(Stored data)
::::::::
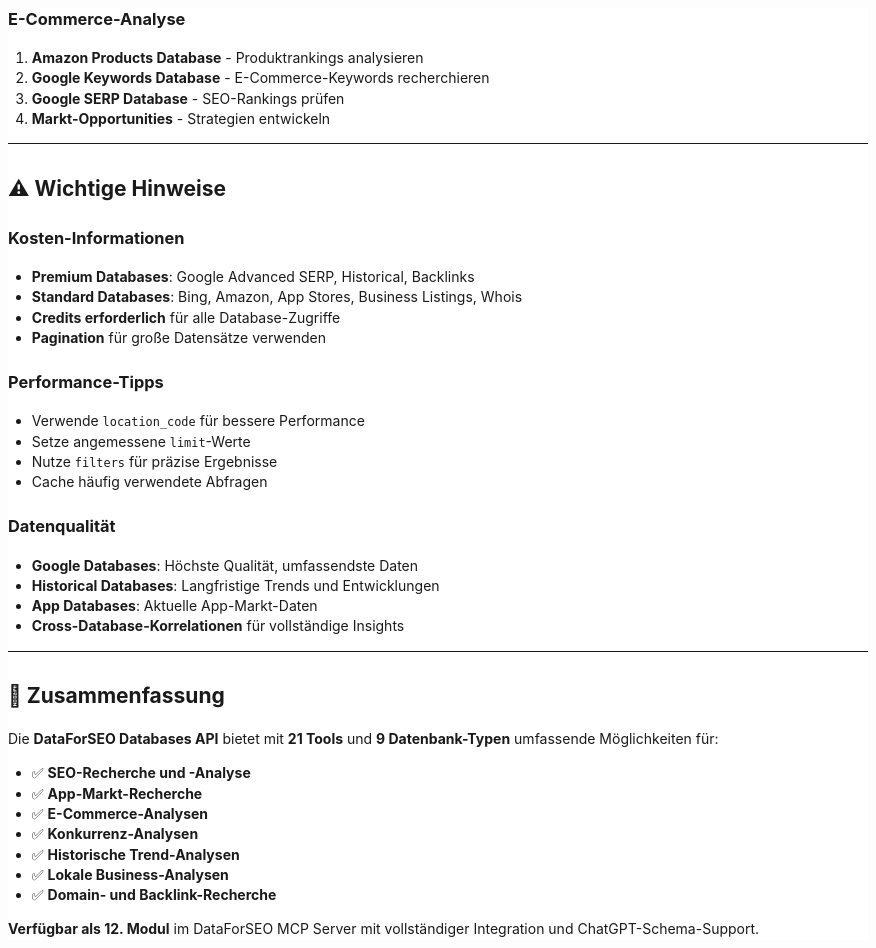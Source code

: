 ### **E-Commerce-Analyse**
1. **Amazon Products Database** - Produktrankings analysieren
2. **Google Keywords Database** - E-Commerce-Keywords recherchieren
3. **Google SERP Database** - SEO-Rankings prüfen
4. **Markt-Opportunities** - Strategien entwickeln

---

## ⚠️ **Wichtige Hinweise**

### **Kosten-Informationen**
- **Premium Databases**: Google Advanced SERP, Historical, Backlinks
- **Standard Databases**: Bing, Amazon, App Stores, Business Listings, Whois
- **Credits erforderlich** für alle Database-Zugriffe
- **Pagination** für große Datensätze verwenden

### **Performance-Tipps**
- Verwende `location_code` für bessere Performance
- Setze angemessene `limit`-Werte
- Nutze `filters` für präzise Ergebnisse
- Cache häufig verwendete Abfragen

### **Datenqualität**
- **Google Databases**: Höchste Qualität, umfassendste Daten
- **Historical Databases**: Langfristige Trends und Entwicklungen
- **App Databases**: Aktuelle App-Markt-Daten
- **Cross-Database-Korrelationen** für vollständige Insights

---

## 🎯 **Zusammenfassung**

Die **DataForSEO Databases API** bietet mit **21 Tools** und **9 Datenbank-Typen** umfassende Möglichkeiten für:

- ✅ **SEO-Recherche und -Analyse**
- ✅ **App-Markt-Recherche**
- ✅ **E-Commerce-Analysen**
- ✅ **Konkurrenz-Analysen**
- ✅ **Historische Trend-Analysen**
- ✅ **Lokale Business-Analysen**
- ✅ **Domain- und Backlink-Recherche**

**Verfügbar als 12. Modul** im DataForSEO MCP Server mit vollständiger Integration und ChatGPT-Schema-Support.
::::::::
Retype the entries above exactly. Stop after the line containing "- ✅ **SEO-Recherche und -Analyse**", and omit the pictures.

#### Written reply
Source code

: ### **E-Commerce-Analyse**
1. **Amazon Products Database** - Produktrankings analysieren
2. **Google Keywords Database** - E-Commerce-Keywords recherchieren
3. **Google SERP Database** - SEO-Rankings prüfen
4. **Markt-Opportunities** - Strategien entwickeln

---

## ⚠️ **Wichtige Hinweise**

### **Kosten-Informationen**
- **Premium Databases**: Google Advanced SERP, Historical, Backlinks
- **Standard Databases**: Bing, Amazon, App Stores, Business Listings, Whois
- **Credits erforderlich** für alle Database-Zugriffe
- **Pagination** für große Datensätze verwenden

### **Performance-Tipps**
- Verwende `location_code` für bessere Performance
- Setze angemessene `limit`-Werte
- Nutze `filters` für präzise Ergebnisse
- Cache häufig verwendete Abfragen

### **Datenqualität**
- **Google Databases**: Höchste Qualität, umfassendste Daten
- **Historical Databases**: Langfristige Trends und Entwicklungen
- **App Databases**: Aktuelle App-Markt-Daten
- **Cross-Database-Korrelationen** für vollständige Insights

---

## 🎯 **Zusammenfassung**

Die **DataForSEO Databases API** bietet mit **21 Tools** und **9 Datenbank-Typen** umfassende Möglichkeiten für:

- ✅ **SEO-Recherche und -Analyse**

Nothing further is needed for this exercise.